[Stored data entries]
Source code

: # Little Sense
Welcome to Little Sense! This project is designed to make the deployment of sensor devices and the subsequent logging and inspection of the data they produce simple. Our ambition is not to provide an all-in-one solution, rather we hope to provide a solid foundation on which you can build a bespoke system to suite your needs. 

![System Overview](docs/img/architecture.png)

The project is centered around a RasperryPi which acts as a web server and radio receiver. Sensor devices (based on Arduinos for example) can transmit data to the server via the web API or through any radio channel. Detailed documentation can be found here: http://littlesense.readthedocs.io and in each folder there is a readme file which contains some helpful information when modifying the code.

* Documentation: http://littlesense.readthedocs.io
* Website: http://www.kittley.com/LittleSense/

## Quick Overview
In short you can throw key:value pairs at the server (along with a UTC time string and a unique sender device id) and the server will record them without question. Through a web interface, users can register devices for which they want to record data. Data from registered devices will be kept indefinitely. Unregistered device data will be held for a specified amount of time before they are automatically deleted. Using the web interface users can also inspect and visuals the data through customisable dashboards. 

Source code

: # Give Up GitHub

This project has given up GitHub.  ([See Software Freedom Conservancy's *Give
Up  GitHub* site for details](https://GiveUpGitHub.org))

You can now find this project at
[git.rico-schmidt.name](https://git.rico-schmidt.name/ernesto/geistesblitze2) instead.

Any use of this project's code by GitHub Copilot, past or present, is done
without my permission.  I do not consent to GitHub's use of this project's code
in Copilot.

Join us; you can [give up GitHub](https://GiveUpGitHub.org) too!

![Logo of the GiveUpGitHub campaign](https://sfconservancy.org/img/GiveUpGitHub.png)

- **DIRECTIONS**: Check each line of the entries, and copy the ones that contain "https".

- **WRITTEN SOLUTION**:
Up  GitHub* site for details](https://GiveUpGitHub.org))
[git.rico-schmidt.name](https://git.rico-schmidt.name/ernesto/geistesblitze2) instead.
Join us; you can [give up GitHub](https://GiveUpGitHub.org) too!
![Logo of the GiveUpGitHub campaign](https://sfconservancy.org/img/GiveUpGitHub.png)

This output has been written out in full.